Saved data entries
+ + +

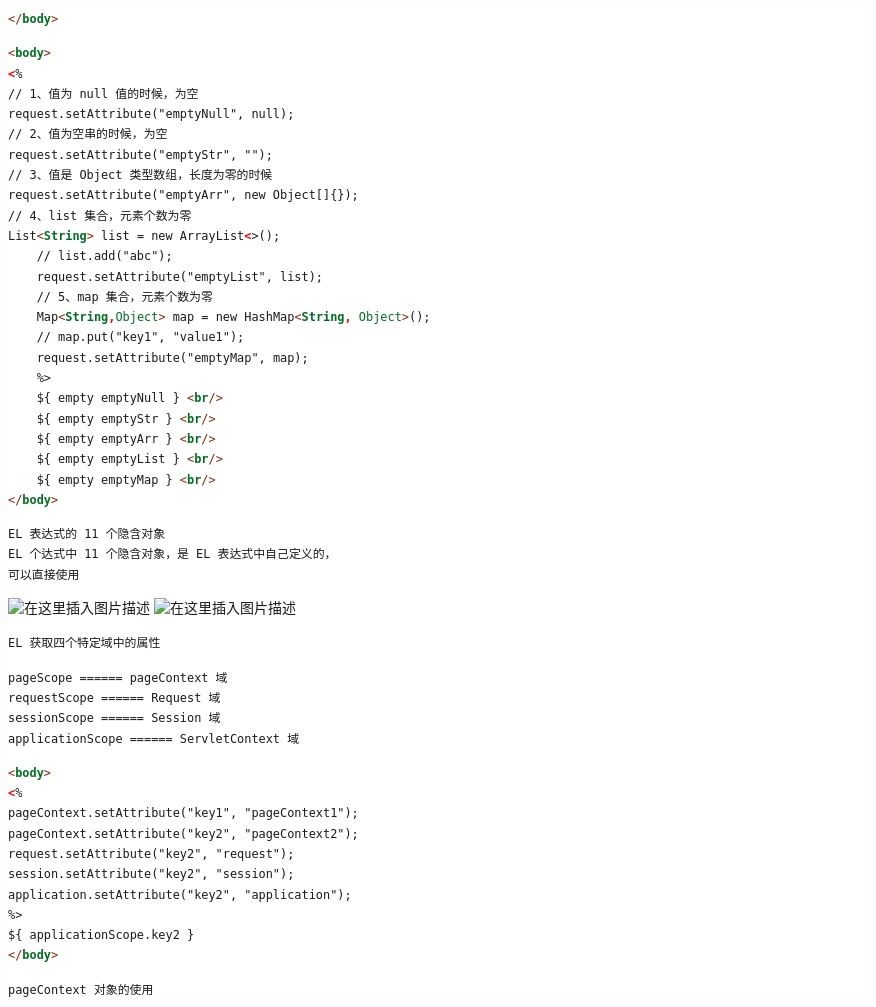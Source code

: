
 ```html
</body>
```

```html
<body>
<%
// 1、值为 null 值的时候，为空
request.setAttribute("emptyNull", null);
// 2、值为空串的时候，为空
request.setAttribute("emptyStr", "");
// 3、值是 Object 类型数组，长度为零的时候
request.setAttribute("emptyArr", new Object[]{});
// 4、list 集合，元素个数为零
List<String> list = new ArrayList<>();
    // list.add("abc");
    request.setAttribute("emptyList", list);
    // 5、map 集合，元素个数为零
    Map<String,Object> map = new HashMap<String, Object>();
    // map.put("key1", "value1");
    request.setAttribute("emptyMap", map);
    %>
    ${ empty emptyNull } <br/>
    ${ empty emptyStr } <br/>
    ${ empty emptyArr } <br/>
    ${ empty emptyList } <br/>
    ${ empty emptyMap } <br/>
</body>
```

```markdown
EL 表达式的 11 个隐含对象
EL 个达式中 11 个隐含对象，是 EL 表达式中自己定义的，
可以直接使用
```
![在这里插入图片描述](https://img-blog.csdnimg.cn/2020111009270749.png?x-oss-process=image/watermark,type_ZmFuZ3poZW5naGVpdGk,shadow_10,text_aHR0cHM6Ly9ibG9nLmNzZG4ubmV0L3VuaXF1ZV9wZXJmZWN0,size_16,color_FFFFFF,t_70#pic_center)
![在这里插入图片描述](https://img-blog.csdnimg.cn/20201110092717824.png#pic_center)
```markdown
EL 获取四个特定域中的属性
```


```markdown
pageScope ====== pageContext 域
requestScope ====== Request 域
sessionScope ====== Session 域
applicationScope ====== ServletContext 域
```
```html
<body>
<%
pageContext.setAttribute("key1", "pageContext1");
pageContext.setAttribute("key2", "pageContext2");
request.setAttribute("key2", "request");
session.setAttribute("key2", "session");
application.setAttribute("key2", "application");
%>
${ applicationScope.key2 }
</body>
```
```markdown
pageContext 对象的使用
```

+ + +

**PROBLEM**:
From the records, copy every line that has the string "applicationScope" in it.

**WRITTEN RESPONSE**:
applicationScope ====== ServletContext 域
${ applicationScope.key2 }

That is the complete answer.